Talking to Your Customers Is Ruining Your Business
Forrester Research surveyed nearly 5,000 consumers. While 45 percent still want to talk to a customer service agent,55 percent are disillusioned and disappointed—at least enough to take their business elsewhere. Self-service rated worse. And because self-service channel interactions are so dismal at helping customers complete their goal,customers often pick up the phone expecting the agent to make up for the poor self-service experience. Angry customers are generally difficult and lead to agent frustration,stress,and attrition.

To determine why the experiences were so poor, Forrester also surveyed business and IT leaders. Fifty-seven percent of the companies reported that their adoption of customer service best practices was poor/below average. This flies in the face of the fact that Forrester Research also shows companies that provide better consumer experiences are more financially successful. So why don’t more executives understand how not adopting customer service best practices is risking their company’s bottom line? And what can they do about it?

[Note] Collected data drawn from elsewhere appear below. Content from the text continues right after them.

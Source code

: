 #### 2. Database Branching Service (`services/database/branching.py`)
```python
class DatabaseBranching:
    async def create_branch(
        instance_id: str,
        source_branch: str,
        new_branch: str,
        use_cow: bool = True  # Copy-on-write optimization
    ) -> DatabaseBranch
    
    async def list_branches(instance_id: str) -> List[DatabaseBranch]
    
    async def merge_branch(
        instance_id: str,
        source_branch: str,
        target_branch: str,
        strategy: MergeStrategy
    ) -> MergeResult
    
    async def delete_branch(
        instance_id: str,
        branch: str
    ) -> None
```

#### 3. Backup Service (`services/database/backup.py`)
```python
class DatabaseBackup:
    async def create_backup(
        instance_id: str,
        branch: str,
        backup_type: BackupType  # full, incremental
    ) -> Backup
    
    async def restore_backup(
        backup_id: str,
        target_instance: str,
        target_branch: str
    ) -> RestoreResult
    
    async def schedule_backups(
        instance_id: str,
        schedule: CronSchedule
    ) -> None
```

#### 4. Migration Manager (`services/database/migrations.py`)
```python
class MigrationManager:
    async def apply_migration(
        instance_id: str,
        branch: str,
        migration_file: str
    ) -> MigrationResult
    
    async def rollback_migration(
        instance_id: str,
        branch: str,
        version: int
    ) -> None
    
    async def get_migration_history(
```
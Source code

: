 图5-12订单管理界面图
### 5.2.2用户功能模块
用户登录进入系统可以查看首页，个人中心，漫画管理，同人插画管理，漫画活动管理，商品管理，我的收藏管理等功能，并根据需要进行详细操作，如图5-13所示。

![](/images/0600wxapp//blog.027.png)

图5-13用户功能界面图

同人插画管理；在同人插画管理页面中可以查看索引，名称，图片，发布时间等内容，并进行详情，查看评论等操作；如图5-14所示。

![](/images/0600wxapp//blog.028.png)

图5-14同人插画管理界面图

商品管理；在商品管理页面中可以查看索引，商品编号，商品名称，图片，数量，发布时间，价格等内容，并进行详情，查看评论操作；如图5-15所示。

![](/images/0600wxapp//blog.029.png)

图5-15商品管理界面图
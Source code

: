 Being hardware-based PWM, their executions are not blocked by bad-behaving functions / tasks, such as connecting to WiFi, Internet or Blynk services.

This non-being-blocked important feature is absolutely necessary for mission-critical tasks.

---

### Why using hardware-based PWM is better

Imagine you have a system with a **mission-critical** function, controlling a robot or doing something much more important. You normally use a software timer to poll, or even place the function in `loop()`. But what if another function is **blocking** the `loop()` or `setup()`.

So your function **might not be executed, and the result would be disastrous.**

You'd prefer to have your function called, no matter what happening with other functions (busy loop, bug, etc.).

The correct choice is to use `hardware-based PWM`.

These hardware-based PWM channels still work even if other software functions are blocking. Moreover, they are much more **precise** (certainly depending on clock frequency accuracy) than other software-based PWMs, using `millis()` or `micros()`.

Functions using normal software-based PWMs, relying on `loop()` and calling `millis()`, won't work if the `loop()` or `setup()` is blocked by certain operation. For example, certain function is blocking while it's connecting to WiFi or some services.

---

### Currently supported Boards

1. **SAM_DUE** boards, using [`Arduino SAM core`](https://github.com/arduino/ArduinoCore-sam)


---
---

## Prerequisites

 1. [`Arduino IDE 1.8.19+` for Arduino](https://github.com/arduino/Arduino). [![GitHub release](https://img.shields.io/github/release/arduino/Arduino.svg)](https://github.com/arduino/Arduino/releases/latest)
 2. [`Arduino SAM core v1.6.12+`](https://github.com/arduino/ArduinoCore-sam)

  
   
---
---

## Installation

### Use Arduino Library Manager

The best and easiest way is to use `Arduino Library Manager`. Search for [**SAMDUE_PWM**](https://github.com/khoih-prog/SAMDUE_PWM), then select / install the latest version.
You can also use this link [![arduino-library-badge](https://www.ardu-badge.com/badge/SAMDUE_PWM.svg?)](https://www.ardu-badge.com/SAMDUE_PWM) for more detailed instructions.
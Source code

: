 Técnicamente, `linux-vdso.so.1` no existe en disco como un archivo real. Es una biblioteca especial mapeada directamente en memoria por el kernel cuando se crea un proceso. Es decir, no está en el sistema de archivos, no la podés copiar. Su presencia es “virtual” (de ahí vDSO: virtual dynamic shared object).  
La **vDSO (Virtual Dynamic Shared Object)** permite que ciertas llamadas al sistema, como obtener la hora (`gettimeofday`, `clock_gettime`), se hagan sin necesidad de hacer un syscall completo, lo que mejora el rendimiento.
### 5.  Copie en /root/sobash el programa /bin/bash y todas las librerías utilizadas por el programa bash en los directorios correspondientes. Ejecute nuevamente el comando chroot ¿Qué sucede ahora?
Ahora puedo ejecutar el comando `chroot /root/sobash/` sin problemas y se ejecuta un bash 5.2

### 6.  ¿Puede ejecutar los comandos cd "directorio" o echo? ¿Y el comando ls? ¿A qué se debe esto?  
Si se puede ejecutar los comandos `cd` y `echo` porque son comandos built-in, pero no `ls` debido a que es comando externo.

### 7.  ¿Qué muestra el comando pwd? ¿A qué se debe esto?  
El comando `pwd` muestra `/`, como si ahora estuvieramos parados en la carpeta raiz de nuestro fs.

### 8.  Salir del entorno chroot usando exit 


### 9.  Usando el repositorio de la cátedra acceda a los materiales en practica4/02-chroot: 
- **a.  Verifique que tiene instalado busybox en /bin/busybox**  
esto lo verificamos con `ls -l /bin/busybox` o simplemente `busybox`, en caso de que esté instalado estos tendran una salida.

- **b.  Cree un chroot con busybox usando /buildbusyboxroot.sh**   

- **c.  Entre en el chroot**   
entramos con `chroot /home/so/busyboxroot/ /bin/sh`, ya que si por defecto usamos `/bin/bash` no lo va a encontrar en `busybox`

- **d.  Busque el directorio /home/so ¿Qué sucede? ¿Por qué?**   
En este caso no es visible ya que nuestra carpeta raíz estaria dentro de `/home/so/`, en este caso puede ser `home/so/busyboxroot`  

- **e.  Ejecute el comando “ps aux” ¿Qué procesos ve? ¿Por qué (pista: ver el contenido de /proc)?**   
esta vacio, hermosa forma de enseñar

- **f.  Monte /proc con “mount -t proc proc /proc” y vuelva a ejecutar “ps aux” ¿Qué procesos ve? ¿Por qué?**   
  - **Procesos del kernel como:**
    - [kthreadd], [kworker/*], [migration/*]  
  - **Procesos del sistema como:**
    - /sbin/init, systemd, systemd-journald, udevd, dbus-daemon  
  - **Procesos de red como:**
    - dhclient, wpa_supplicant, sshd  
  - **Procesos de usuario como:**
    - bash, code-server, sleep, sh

  1. Get relevant Get ready to hang up your company’s “going out of business” sign. Forrester predicts that companies that understand the new paradigm—that customer service experiences,expectations,and thus loyalty are the future growth and revenue drivers—may still be in business in ten years. Companies that don’t put customers first,won’t be. No customers,no business; it’s that simple. Executives must drive the adoption of customer service best practices as a corporate-wide financial strategy. And these customer service experiences should be part of a broader effort to adopt Experience-Based Differentiation (EBD),which Forrester defines as a systematic approach to interacting with customers that consistently builds loyalty. To make customer service experience initiatives relevant,measure,measure,measure. How to get started?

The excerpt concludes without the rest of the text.